Around 100 tanks and troop transports converged on Ar-Rastan, the rights activist said, after anti-regime protesters pledged to press ahead with their “revolution” despite sweeping arrests by Assad’s regime.

“Reinforcements continue to mass at the northern entrance to Ar-Rastan and, according to our estimates, there must be 100 tanks and troop transports on the highway between Homs and Hamah near Oronte reservoir,” said the activist.

Earlier, the activist said the Syrian army had been strengthening its forces there for the past three days.

Ar-Rastan residents have toppled a statue of the late Syrian president Hafez al-Assad, who was succeeded on his death in 2000 by his son, current President Bashar al-Assad.

In a phone call yesterday, Mr Ban appealed to Mr Assad to end the deadly clampdown, to allow a UN aid team into the worst-hit towns and to cooperate with a UN Human Rights Council investigation into the violence, a spokesman said.

“The Secretary General reiterated his calls for an immediate end to violence against and mass arrests of peaceful demonstrators,” UN spokesman Martin Nesirky said in a statement.

The UN leader said there had to be “full and early implementation of all the reform measures” promised by Assad’s government, “and emphasised the importance of engaging in a genuine inclusive dialogue and a comprehensive reform process.”

Activists said more than 1,000 people had been arrested across Syria so far this week, as around 150 students held a brief sit-in at the university in the southern flashpoint town of Daraa, which has been besieged by the army for 10 days.

A military spokesman said later on state television, however, that the army was “on the verge of completing its mission (in Daraa), having achieved most of its objectives”.

The committee coordinating the anti-government protests in a string of cities said: “We must continue our peaceful revolution throughout Syria until we achieve the freedom we demand.”

The cities include Daraa, the epicentre of protests, Banias on the Mediterranean coast and the central industrial city of Homs.

The opposition said the “live ammunition fired into the crowds has not stopped the young people from demonstrating”.

“The crowds are only growing in size and momentum. The government’s fierce campaign of arbitrary mass arrests will not succeed where their bullets have failed,” it said in a statement obtained by AFP.

“Having failed to stop the protests and demonstrations in Syria through their various means of oppression, besieging cities, censoring and cutting off communications, and even firing live ammunition ... the Syrian government has, in recent days, intensified its effort to arrest citizens,” it said.

At least 500 people are being arrested every day on average, it added.

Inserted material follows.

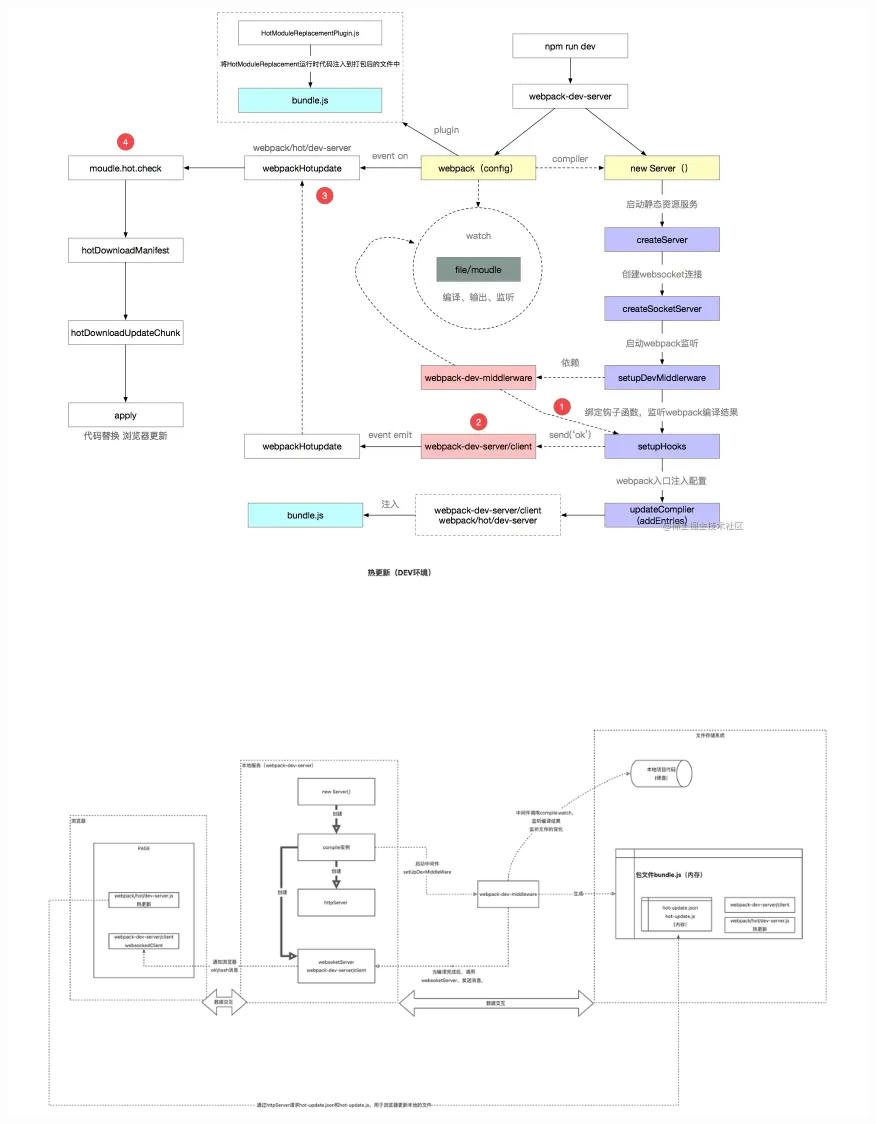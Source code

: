 <figure><img src="../.gitbook/assets/image (9) (1).png" alt=""><figcaption></figcaption></figure>



<figure><img src="../.gitbook/assets/yuque_diagram (1).jpg" alt=""><figcaption></figcaption></figure>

The civilian death toll from the unprecedented demonstrations in Syria has already topped 607 since March 15, according to Syria’s Insan human rights group, which said as many as 8,000 people are now listed as arrested or missing.

The government of embattled President Assad has persistently blamed the violence on “armed criminal gangs” and portrayed the protest movement as a conspiracy.

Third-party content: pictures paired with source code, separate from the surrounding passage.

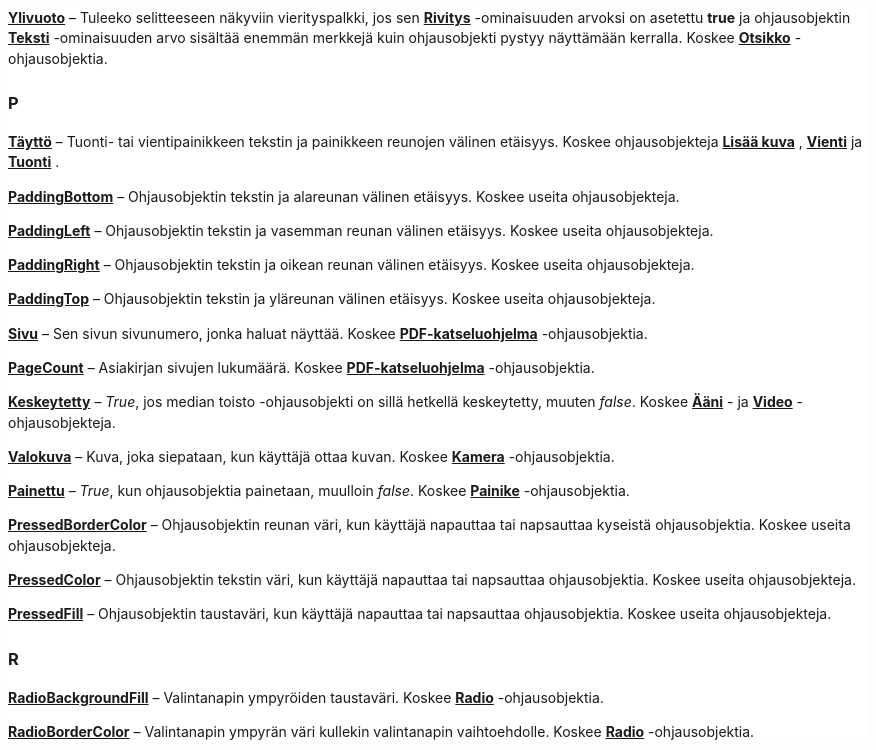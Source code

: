 **[Ylivuoto](controls/control-text-box.md)** – Tuleeko selitteeseen näkyviin vierityspalkki, jos sen **[Rivitys](controls/control-text-box.md)** -ominaisuuden arvoksi on asetettu **true** ja ohjausobjektin **[Teksti](controls/properties-core.md)** -ominaisuuden arvo sisältää enemmän merkkejä kuin ohjausobjekti pystyy näyttämään kerralla.  Koskee **[Otsikko](controls/control-text-box.md)** -ohjausobjektia.

### <a name="p"></a>P

**[Täyttö](controls/properties-size-location.md)** – Tuonti- tai vientipainikkeen tekstin ja painikkeen reunojen välinen etäisyys.  Koskee ohjausobjekteja **[Lisää kuva](controls/control-add-picture.md)** , **[Vienti](controls/control-export-import.md)** ja **[Tuonti](controls/control-export-import.md)** .

**[PaddingBottom](controls/properties-size-location.md)** – Ohjausobjektin tekstin ja alareunan välinen etäisyys.  Koskee useita ohjausobjekteja.

**[PaddingLeft](controls/properties-size-location.md)** – Ohjausobjektin tekstin ja vasemman reunan välinen etäisyys.  Koskee useita ohjausobjekteja.

**[PaddingRight](controls/properties-size-location.md)** – Ohjausobjektin tekstin ja oikean reunan välinen etäisyys.  Koskee useita ohjausobjekteja.

**[PaddingTop](controls/properties-size-location.md)** – Ohjausobjektin tekstin ja yläreunan välinen etäisyys.  Koskee useita ohjausobjekteja.

**[Sivu](controls/control-pdf-viewer.md)** – Sen sivun sivunumero, jonka haluat näyttää.  Koskee **[PDF-katseluohjelma](controls/control-pdf-viewer.md)** -ohjausobjektia.

**[PageCount](controls/control-pdf-viewer.md)** – Asiakirjan sivujen lukumäärä.  Koskee **[PDF-katseluohjelma](controls/control-pdf-viewer.md)** -ohjausobjektia.

**[Keskeytetty](controls/control-audio-video.md)** – *True*, jos median toisto -ohjausobjekti on sillä hetkellä keskeytetty, muuten *false*.  Koskee **[Ääni](controls/control-audio-video.md)** - ja **[Video](controls/control-audio-video.md)** -ohjausobjekteja.

**[Valokuva](controls/control-camera.md)** – Kuva, joka siepataan, kun käyttäjä ottaa kuvan.  Koskee **[Kamera](controls/control-camera.md)** -ohjausobjektia.

**[Painettu](controls/control-button.md)** – *True*, kun ohjausobjektia painetaan, muulloin *false*.  Koskee **[Painike](controls/control-button.md)** -ohjausobjektia.

**[PressedBorderColor](controls/properties-color-border.md)** – Ohjausobjektin reunan väri, kun käyttäjä napauttaa tai napsauttaa kyseistä ohjausobjektia.  Koskee useita ohjausobjekteja.

**[PressedColor](controls/properties-color-border.md)** – Ohjausobjektin tekstin väri, kun käyttäjä napauttaa tai napsauttaa ohjausobjektia.  Koskee useita ohjausobjekteja.

**[PressedFill](controls/properties-color-border.md)** – Ohjausobjektin taustaväri, kun käyttäjä napauttaa tai napsauttaa ohjausobjektia.  Koskee useita ohjausobjekteja.

### <a name="r"></a>R

**[RadioBackgroundFill](controls/control-radio.md)** – Valintanapin ympyröiden taustaväri.  Koskee **[Radio](controls/control-radio.md)** -ohjausobjektia.

**[RadioBorderColor](controls/control-radio.md)** – Valintanapin ympyrän väri kullekin valintanapin vaihtoehdolle.  Koskee **[Radio](controls/control-radio.md)** -ohjausobjektia.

As a wave of arrests intensified, an online post by the Syrian Revolution 2011 Facebook group had urged “Syrians in all regions to gather from Tuesday evening in all public places to organise sit-ins” round the clock.

Yesterday around 150 students, shouting “With our soul and blood we defend Daraa; lift the siege in Daraa”, held a sit-in at the town’s university, which was quickly broken up by security forces, an activist said.

Amnesty International said a “wave of arrests of anti-government protesters intensified over the weekend”.

“The use of unwarranted lethal force, arbitrary detention and torture appear to be the desperate actions of a government that is intolerant of dissent and must be halted immediately,” it said.